This exercise asks for an exact transcription of every entry.

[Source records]
== Segment start ==
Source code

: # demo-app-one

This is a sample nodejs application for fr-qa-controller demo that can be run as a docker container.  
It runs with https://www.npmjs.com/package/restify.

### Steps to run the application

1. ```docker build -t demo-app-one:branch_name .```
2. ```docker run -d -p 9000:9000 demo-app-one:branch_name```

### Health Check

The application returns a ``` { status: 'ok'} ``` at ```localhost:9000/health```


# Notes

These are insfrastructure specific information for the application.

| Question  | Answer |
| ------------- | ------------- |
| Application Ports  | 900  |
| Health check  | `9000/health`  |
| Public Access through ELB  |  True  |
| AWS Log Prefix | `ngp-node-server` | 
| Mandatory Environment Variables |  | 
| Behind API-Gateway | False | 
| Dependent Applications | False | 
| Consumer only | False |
== Segment end ==
-- Task response --
Source code

: # demo-app-one

This is a sample nodejs application for fr-qa-controller demo that can be run as a docker container.  
It runs with https://www.npmjs.com/package/restify.

### Steps to run the application

1. ```docker build -t demo-app-one:branch_name .```
2. ```docker run -d -p 9000:9000 demo-app-one:branch_name```

### Health Check

The application returns a ``` { status: 'ok'} ``` at ```localhost:9000/health```


# Notes

These are insfrastructure specific information for the application.

| Question  | Answer |
| ------------- | ------------- |
| Application Ports  | 900  |
| Health check  | `9000/health`  |
| Public Access through ELB  |  True  |
| AWS Log Prefix | `ngp-node-server` | 
| Mandatory Environment Variables |  | 
| Behind API-Gateway | False | 
| Dependent Applications | False | 
| Consumer only | False |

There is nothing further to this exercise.